The problem >> Skip every picture while you write out the records below, from the first line through the one that contains "0x80042207 | The", both ends kept.
*** Begin section ***
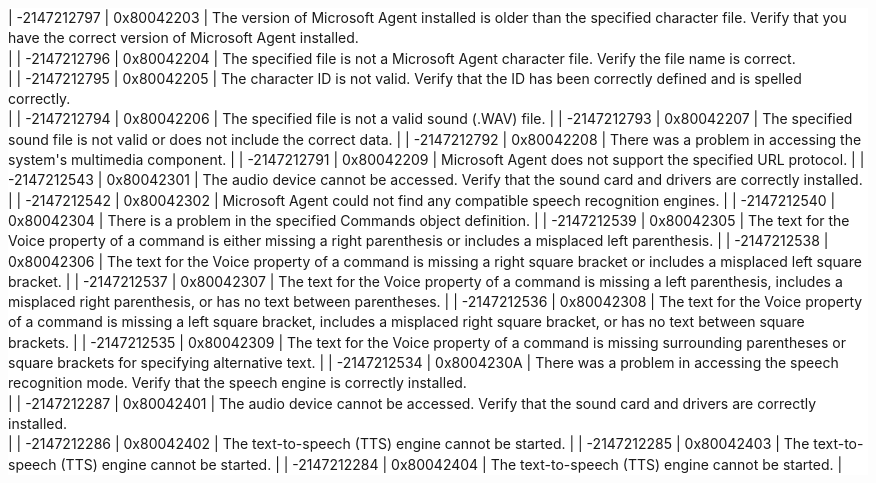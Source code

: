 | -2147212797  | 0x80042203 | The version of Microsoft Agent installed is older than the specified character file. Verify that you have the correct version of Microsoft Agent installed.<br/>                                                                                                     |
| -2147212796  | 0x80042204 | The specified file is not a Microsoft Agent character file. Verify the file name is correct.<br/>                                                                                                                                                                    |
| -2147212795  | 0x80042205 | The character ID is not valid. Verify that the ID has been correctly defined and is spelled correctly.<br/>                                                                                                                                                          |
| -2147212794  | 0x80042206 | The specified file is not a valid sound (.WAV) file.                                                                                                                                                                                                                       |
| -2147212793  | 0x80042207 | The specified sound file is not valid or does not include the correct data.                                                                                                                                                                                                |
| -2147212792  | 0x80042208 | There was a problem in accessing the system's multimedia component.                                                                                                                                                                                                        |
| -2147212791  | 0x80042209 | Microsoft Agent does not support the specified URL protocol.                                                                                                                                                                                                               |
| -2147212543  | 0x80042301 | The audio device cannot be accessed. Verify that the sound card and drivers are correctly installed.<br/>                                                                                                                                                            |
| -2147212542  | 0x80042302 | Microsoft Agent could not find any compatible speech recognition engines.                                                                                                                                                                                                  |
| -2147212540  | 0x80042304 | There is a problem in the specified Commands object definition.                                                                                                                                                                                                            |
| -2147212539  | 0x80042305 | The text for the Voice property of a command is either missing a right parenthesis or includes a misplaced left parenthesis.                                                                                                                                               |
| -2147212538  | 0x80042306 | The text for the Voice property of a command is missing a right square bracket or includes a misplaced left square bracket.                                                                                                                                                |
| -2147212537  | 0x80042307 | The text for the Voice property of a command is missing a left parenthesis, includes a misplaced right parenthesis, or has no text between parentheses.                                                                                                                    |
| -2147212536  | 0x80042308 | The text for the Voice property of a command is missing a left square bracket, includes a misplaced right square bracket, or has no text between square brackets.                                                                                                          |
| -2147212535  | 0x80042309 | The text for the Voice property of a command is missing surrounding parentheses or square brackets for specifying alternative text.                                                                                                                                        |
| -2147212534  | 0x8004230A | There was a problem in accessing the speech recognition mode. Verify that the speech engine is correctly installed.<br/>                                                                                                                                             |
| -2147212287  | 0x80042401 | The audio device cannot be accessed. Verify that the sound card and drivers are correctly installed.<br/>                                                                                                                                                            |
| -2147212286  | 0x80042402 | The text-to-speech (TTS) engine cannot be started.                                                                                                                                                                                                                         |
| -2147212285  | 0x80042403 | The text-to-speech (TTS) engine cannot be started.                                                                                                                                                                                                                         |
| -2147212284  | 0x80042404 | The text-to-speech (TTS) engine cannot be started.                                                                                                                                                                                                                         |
*** End section ***
Problem solution >>
Source code

: | -2147212797  | 0x80042203 | The version of Microsoft Agent installed is older than the specified character file. Verify that you have the correct version of Microsoft Agent installed.<br/>                                                                                                     |
| -2147212796  | 0x80042204 | The specified file is not a Microsoft Agent character file. Verify the file name is correct.<br/>                                                                                                                                                                    |
| -2147212795  | 0x80042205 | The character ID is not valid. Verify that the ID has been correctly defined and is spelled correctly.<br/>                                                                                                                                                          |
| -2147212794  | 0x80042206 | The specified file is not a valid sound (.WAV) file.                                                                                                                                                                                                                       |
| -2147212793  | 0x80042207 | The specified sound file is not valid or does not include the correct data.                                                                                                                                                                                                |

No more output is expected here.